=== Listed records ===
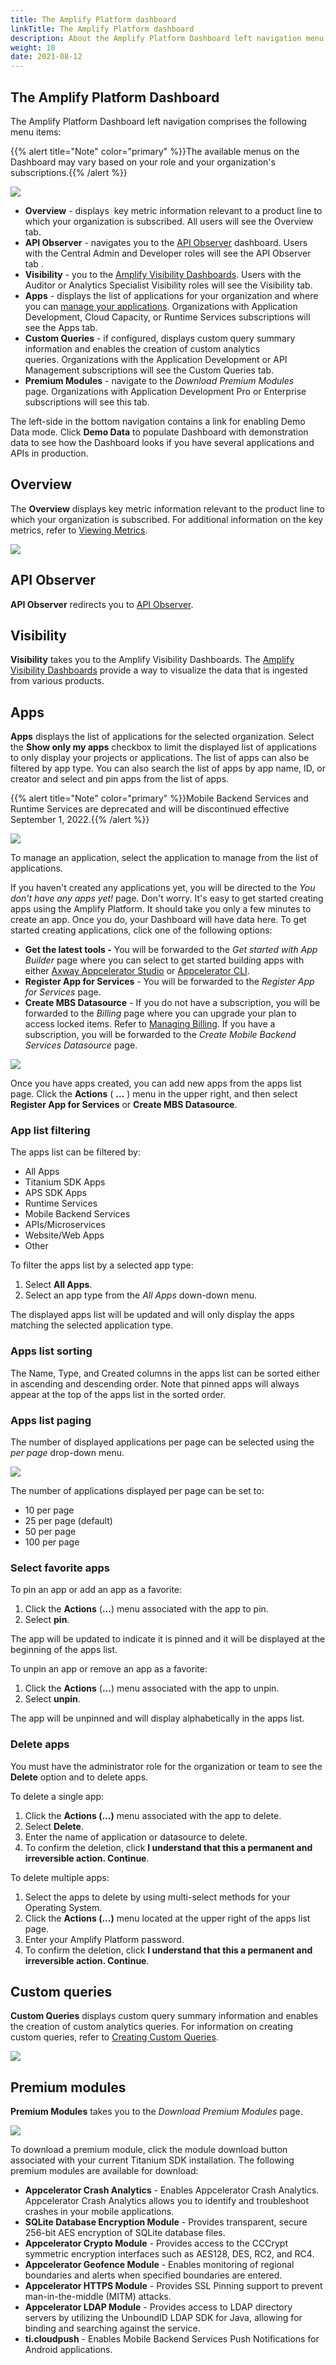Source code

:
 ```yaml
---
title: The Amplify Platform dashboard
linkTitle: The Amplify Platform dashboard
description: About the Amplify Platform Dashboard left navigation menu items.
weight: 10
date: 2021-08-12
---
```


## The Amplify Platform Dashboard

The Amplify Platform Dashboard left navigation comprises the following menu items:

{{% alert title="Note" color="primary" %}}The available menus on the Dashboard may vary based on your role and your organization's subscriptions.{{% /alert %}}

![](/Images/dashboard_left_menu.png)

* **Overview** - displays  key metric information relevant to a product line to which your organization is subscribed. All users will see the Overview tab.
* **API Observer** - navigates you to the [API Observer](https://docs.axway.com/bundle/axway-open-docs/page/docs/central/quickstart/index.html#monitor-api-traffic) dashboard. Users with the Central Admin and Developer roles will see the API Observer tab .
* **Visibility** - you to the [Amplify Visibility Dashboards](/docs/dashboard_guide/the_dashboards/visibility_dashboards/). Users with the Auditor or Analytics Specialist Visibility roles will see the Visibility tab.
* **Apps** - displays the list of applications for your organization and where you can [manage your applications](/docs/dashboard_guide/managing_applications/). Organizations with Application Development, Cloud Capacity, or Runtime Services subscriptions will see the Apps tab.
* **Custom Queries** - if configured, displays custom query summary information and enables the creation of custom analytics queries. Organizations with the Application Development or API Management subscriptions will see the Custom Queries tab.
* **Premium Modules** - navigate to the _Download Premium Modules_ page. Organizations with Application Development Pro or Enterprise subscriptions will see this tab.

The left-side in the bottom navigation contains a link for enabling Demo Data mode. Click **Demo Data** to populate Dashboard with demonstration data to see how the Dashboard looks if you have several applications and APIs in production.

## Overview

The **Overview** displays key metric information relevant to the product line to which your organization is subscribed. For additional information on the key metrics, refer to [Viewing Metrics](/docs/dashboard_guide/managing_applications/viewing_metrics/).

![](/Images/dasbhoard_home_overview_tab.png)

## API Observer

**API Observer** redirects you to [API Observer](https://docs.axway.com/bundle/axway-open-docs/page/docs/central/quickstart/index.html#monitor-api-traffic).

## Visibility

**Visibility** takes you to the Amplify Visibility Dashboards. The [Amplify Visibility Dashboards](/docs/dashboard_guide/the_dashboards/visibility_dashboards/) provide a way to visualize the data that is ingested from various products.

## Apps

**Apps** displays the list of applications for the selected organization. Select the **Show only my apps** checkbox to limit the displayed list of applications to only display your projects or applications. The list of apps can also be filtered by app type. You can also search the list of apps by app name, ID, or creator and select and pin apps from the list of apps.

{{% alert title="Note" color="primary" %}}Mobile Backend Services and Runtime Services are deprecated and will be discontinued effective September 1, 2022.{{% /alert %}}

![](/Images/dashboard_apps_home_tab.png)

To manage an application, select the application to manage from the list of applications.

If you haven't created any applications yet, you will be directed to the _You don't have any apps yet!_ page. Don't worry. It's easy to get started creating apps using the Amplify Platform. It should take you only a few minutes to create an app. Once you do, your Dashboard will have data here. To get started creating applications, click one of the following options:

* **Get the latest tools -** You will be forwarded to the _Get started with App Builder_ page where you can select to get started building apps with either [Axway Appcelerator Studio](https://docs.axway.com/bundle/Appcelerator_Studio_allOS_en/page/axway_appcelerator_studio.html) or [Appcelerator CLI](https://docs.axway.com/bundle/Appcelerator_CLI_allOS_en/page/appcelerator_cli.html).
* **Register App for Services** \- You will be forwarded to the _Register App for Services_ page.
* **Create MBS Datasource** \- If you do not have a subscription, you will be forwarded to the _Billing_ page where you can upgrade your plan to access locked items. Refer to [Managing Billing](/docs/management_guide/managing_billing/). If you have a subscription, you will be forwarded to the _Create Mobile Backend Services Datasource_ page.

![](/Images/dashboard_home_no_apps.png)

Once you have apps created, you can add new apps from the apps list page. Click the **Actions** ( **...** ) menu in the upper right, and then select **Register App for Services** or **Create MBS Datasource**.

### App list filtering

The apps list can be filtered by:

* All Apps
* Titanium SDK Apps
* APS SDK Apps
* Runtime Services
* Mobile Backend Services
* APIs/Microservices
* Website/Web Apps
* Other

To filter the apps list by a selected app type:

1. Select **All Apps**.
2. Select an app type from the _All Apps_ down-down menu.

The displayed apps list will be updated and will only display the apps matching the selected application type.

### Apps list sorting

The Name, Type, and Created columns in the apps list can be sorted either in ascending and descending order. Note that pinned apps will always appear at the top of the apps list in the sorted order.

### Apps list paging

The number of displayed applications per page can be selected using the _per page_ drop-down menu.

![](/Images/application_list_paging.png)

The number of applications displayed per page can be set to:

* 10 per page
* 25 per page (default)
* 50 per page
* 100 per page

### Select favorite apps

To pin an app or add an app as a favorite:

1. Click the **Actions** (**...**) menu associated with the app to pin.
2. Select **pin**.

The app will be updated to indicate it is pinned and it will be displayed at the beginning of the apps list.

To unpin an app or remove an app as a favorite:

1. Click the **Actions** (**...**) menu associated with the app to unpin.
2. Select **unpin**.

The app will be unpinned and will display alphabetically in the apps list.

### Delete apps

You must have the administrator role for the organization or team to see the **Delete** option and to delete apps.

To delete a single app:

1. Click the **Actions (...)** menu associated with the app to delete.
2. Select **Delete**.
3. Enter the name of application or datasource to delete.
4. To confirm the deletion, click **I understand that this a permanent and irreversible action. Continue**.

To delete multiple apps:

1. Select the apps to delete by using multi-select methods for your Operating System.
2. Click the **Actions (...)** menu located at the upper right of the apps list page.
3. Enter your Amplify Platform password.
4. To confirm the deletion, click **I understand that this a permanent and irreversible action. Continue**.

## Custom queries

**Custom Queries** displays custom query summary information and enables the creation of custom analytics queries. For information on creating custom queries, refer to [Creating Custom Queries](/docs/dashboard_guide/managing_applications/creating_custom_queries/).

![](/Images/dashboard_home_custom_queries_tab.png)

## Premium modules

**Premium Modules** takes you to the _Download Premium Modules_ page.

![](/Images/download_premium_modules.png)

To download a premium module, click the module download button associated with your current Titanium SDK installation. The following premium modules are available for download:

* **Appcelerator Crash Analytics** - Enables Appcelerator Crash Analytics. Appcelerator Crash Analytics allows you to identify and troubleshoot crashes in your mobile applications.
* **SQLite Database Encryption Module** - Provides transparent, secure 256-bit AES encryption of SQLite database files.
* **Appcelerator Crypto Module** - Provides access to the CCCrypt symmetric encryption interfaces such as AES128, DES, RC2, and RC4.
* **Appcelerator Geofence Module** - Enables monitoring of regional boundaries and alerts when specified boundaries are entered.
* **Appcelerator HTTPS Module** - Provides SSL Pinning support to prevent man-in-the-middle (MITM) attacks.
* **Appcelerator LDAP Module** - Provides access to LDAP directory servers by utilizing the UnboundID LDAP SDK for Java, allowing for binding and searching against the service.
* **ti.cloudpush** - Enables Mobile Backend Services Push Notifications for Android applications.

=== Problem to solve ===
Please copy the entries in full. Leave each image out.

=== Exercise result ===
Source code

:
 ```yaml
---
title: The Amplify Platform dashboard
linkTitle: The Amplify Platform dashboard
description: About the Amplify Platform Dashboard left navigation menu items.
weight: 10
date: 2021-08-12
---
```


## The Amplify Platform Dashboard

The Amplify Platform Dashboard left navigation comprises the following menu items:

{{% alert title="Note" color="primary" %}}The available menus on the Dashboard may vary based on your role and your organization's subscriptions.{{% /alert %}}

![](/Images/dashboard_left_menu.png)

* **Overview** - displays  key metric information relevant to a product line to which your organization is subscribed. All users will see the Overview tab.
* **API Observer** - navigates you to the [API Observer](https://docs.axway.com/bundle/axway-open-docs/page/docs/central/quickstart/index.html#monitor-api-traffic) dashboard. Users with the Central Admin and Developer roles will see the API Observer tab .
* **Visibility** - you to the [Amplify Visibility Dashboards](/docs/dashboard_guide/the_dashboards/visibility_dashboards/). Users with the Auditor or Analytics Specialist Visibility roles will see the Visibility tab.
* **Apps** - displays the list of applications for your organization and where you can [manage your applications](/docs/dashboard_guide/managing_applications/). Organizations with Application Development, Cloud Capacity, or Runtime Services subscriptions will see the Apps tab.
* **Custom Queries** - if configured, displays custom query summary information and enables the creation of custom analytics queries. Organizations with the Application Development or API Management subscriptions will see the Custom Queries tab.
* **Premium Modules** - navigate to the _Download Premium Modules_ page. Organizations with Application Development Pro or Enterprise subscriptions will see this tab.

The left-side in the bottom navigation contains a link for enabling Demo Data mode. Click **Demo Data** to populate Dashboard with demonstration data to see how the Dashboard looks if you have several applications and APIs in production.

## Overview

The **Overview** displays key metric information relevant to the product line to which your organization is subscribed. For additional information on the key metrics, refer to [Viewing Metrics](/docs/dashboard_guide/managing_applications/viewing_metrics/).

![](/Images/dasbhoard_home_overview_tab.png)

## API Observer

**API Observer** redirects you to [API Observer](https://docs.axway.com/bundle/axway-open-docs/page/docs/central/quickstart/index.html#monitor-api-traffic).

## Visibility

**Visibility** takes you to the Amplify Visibility Dashboards. The [Amplify Visibility Dashboards](/docs/dashboard_guide/the_dashboards/visibility_dashboards/) provide a way to visualize the data that is ingested from various products.

## Apps

**Apps** displays the list of applications for the selected organization. Select the **Show only my apps** checkbox to limit the displayed list of applications to only display your projects or applications. The list of apps can also be filtered by app type. You can also search the list of apps by app name, ID, or creator and select and pin apps from the list of apps.

{{% alert title="Note" color="primary" %}}Mobile Backend Services and Runtime Services are deprecated and will be discontinued effective September 1, 2022.{{% /alert %}}

![](/Images/dashboard_apps_home_tab.png)

To manage an application, select the application to manage from the list of applications.

If you haven't created any applications yet, you will be directed to the _You don't have any apps yet!_ page. Don't worry. It's easy to get started creating apps using the Amplify Platform. It should take you only a few minutes to create an app. Once you do, your Dashboard will have data here. To get started creating applications, click one of the following options:

* **Get the latest tools -** You will be forwarded to the _Get started with App Builder_ page where you can select to get started building apps with either [Axway Appcelerator Studio](https://docs.axway.com/bundle/Appcelerator_Studio_allOS_en/page/axway_appcelerator_studio.html) or [Appcelerator CLI](https://docs.axway.com/bundle/Appcelerator_CLI_allOS_en/page/appcelerator_cli.html).
* **Register App for Services** \- You will be forwarded to the _Register App for Services_ page.
* **Create MBS Datasource** \- If you do not have a subscription, you will be forwarded to the _Billing_ page where you can upgrade your plan to access locked items. Refer to [Managing Billing](/docs/management_guide/managing_billing/). If you have a subscription, you will be forwarded to the _Create Mobile Backend Services Datasource_ page.

![](/Images/dashboard_home_no_apps.png)

Once you have apps created, you can add new apps from the apps list page. Click the **Actions** ( **...** ) menu in the upper right, and then select **Register App for Services** or **Create MBS Datasource**.

### App list filtering

The apps list can be filtered by:

* All Apps
* Titanium SDK Apps
* APS SDK Apps
* Runtime Services
* Mobile Backend Services
* APIs/Microservices
* Website/Web Apps
* Other

To filter the apps list by a selected app type:

1. Select **All Apps**.
2. Select an app type from the _All Apps_ down-down menu.

The displayed apps list will be updated and will only display the apps matching the selected application type.

### Apps list sorting

The Name, Type, and Created columns in the apps list can be sorted either in ascending and descending order. Note that pinned apps will always appear at the top of the apps list in the sorted order.

### Apps list paging

The number of displayed applications per page can be selected using the _per page_ drop-down menu.

![](/Images/application_list_paging.png)

The number of applications displayed per page can be set to:

* 10 per page
* 25 per page (default)
* 50 per page
* 100 per page

### Select favorite apps

To pin an app or add an app as a favorite:

1. Click the **Actions** (**...**) menu associated with the app to pin.
2. Select **pin**.

The app will be updated to indicate it is pinned and it will be displayed at the beginning of the apps list.

To unpin an app or remove an app as a favorite:

1. Click the **Actions** (**...**) menu associated with the app to unpin.
2. Select **unpin**.

The app will be unpinned and will display alphabetically in the apps list.

### Delete apps

You must have the administrator role for the organization or team to see the **Delete** option and to delete apps.

To delete a single app:

1. Click the **Actions (...)** menu associated with the app to delete.
2. Select **Delete**.
3. Enter the name of application or datasource to delete.
4. To confirm the deletion, click **I understand that this a permanent and irreversible action. Continue**.

To delete multiple apps:

1. Select the apps to delete by using multi-select methods for your Operating System.
2. Click the **Actions (...)** menu located at the upper right of the apps list page.
3. Enter your Amplify Platform password.
4. To confirm the deletion, click **I understand that this a permanent and irreversible action. Continue**.

## Custom queries

**Custom Queries** displays custom query summary information and enables the creation of custom analytics queries. For information on creating custom queries, refer to [Creating Custom Queries](/docs/dashboard_guide/managing_applications/creating_custom_queries/).

![](/Images/dashboard_home_custom_queries_tab.png)

## Premium modules

**Premium Modules** takes you to the _Download Premium Modules_ page.

![](/Images/download_premium_modules.png)

To download a premium module, click the module download button associated with your current Titanium SDK installation. The following premium modules are available for download:

* **Appcelerator Crash Analytics** - Enables Appcelerator Crash Analytics. Appcelerator Crash Analytics allows you to identify and troubleshoot crashes in your mobile applications.
* **SQLite Database Encryption Module** - Provides transparent, secure 256-bit AES encryption of SQLite database files.
* **Appcelerator Crypto Module** - Provides access to the CCCrypt symmetric encryption interfaces such as AES128, DES, RC2, and RC4.
* **Appcelerator Geofence Module** - Enables monitoring of regional boundaries and alerts when specified boundaries are entered.
* **Appcelerator HTTPS Module** - Provides SSL Pinning support to prevent man-in-the-middle (MITM) attacks.
* **Appcelerator LDAP Module** - Provides access to LDAP directory servers by utilizing the UnboundID LDAP SDK for Java, allowing for binding and searching against the service.
* **ti.cloudpush** - Enables Mobile Backend Services Push Notifications for Android applications.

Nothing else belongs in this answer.